■ What to do
From the listing below, pull out every line where the string "Resolve" appears.

■ Extracted records
· · ·

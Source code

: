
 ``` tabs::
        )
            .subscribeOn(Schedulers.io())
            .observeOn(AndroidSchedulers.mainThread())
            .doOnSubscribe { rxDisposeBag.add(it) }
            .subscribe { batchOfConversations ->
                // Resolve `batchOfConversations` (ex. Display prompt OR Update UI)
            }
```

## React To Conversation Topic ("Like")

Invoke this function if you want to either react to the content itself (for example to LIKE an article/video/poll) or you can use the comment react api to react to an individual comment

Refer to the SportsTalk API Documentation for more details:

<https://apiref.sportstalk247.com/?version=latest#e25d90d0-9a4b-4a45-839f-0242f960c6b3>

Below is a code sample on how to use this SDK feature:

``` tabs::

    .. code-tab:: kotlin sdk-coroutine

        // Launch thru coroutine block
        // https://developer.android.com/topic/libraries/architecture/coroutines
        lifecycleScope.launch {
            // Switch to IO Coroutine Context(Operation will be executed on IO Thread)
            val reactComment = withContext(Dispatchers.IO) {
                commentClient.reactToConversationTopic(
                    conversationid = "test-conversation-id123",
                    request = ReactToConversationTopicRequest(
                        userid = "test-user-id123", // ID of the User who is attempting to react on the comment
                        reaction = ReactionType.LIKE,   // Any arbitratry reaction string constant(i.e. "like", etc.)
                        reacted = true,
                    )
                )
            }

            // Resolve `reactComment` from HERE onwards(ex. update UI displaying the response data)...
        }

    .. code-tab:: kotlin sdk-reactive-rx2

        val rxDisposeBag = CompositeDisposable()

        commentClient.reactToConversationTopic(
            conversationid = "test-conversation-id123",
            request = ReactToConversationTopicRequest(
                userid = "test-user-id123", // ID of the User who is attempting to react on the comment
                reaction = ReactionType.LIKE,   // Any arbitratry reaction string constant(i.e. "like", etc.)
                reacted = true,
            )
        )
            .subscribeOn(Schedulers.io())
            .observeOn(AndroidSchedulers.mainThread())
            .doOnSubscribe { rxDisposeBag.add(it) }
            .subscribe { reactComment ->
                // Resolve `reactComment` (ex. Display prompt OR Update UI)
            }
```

· · ·

■ Task answer
                // Resolve `batchOfConversations` (ex. Display prompt OR Update UI)
            // Resolve `reactComment` from HERE onwards(ex. update UI displaying the response data)...
                // Resolve `reactComment` (ex. Display prompt OR Update UI)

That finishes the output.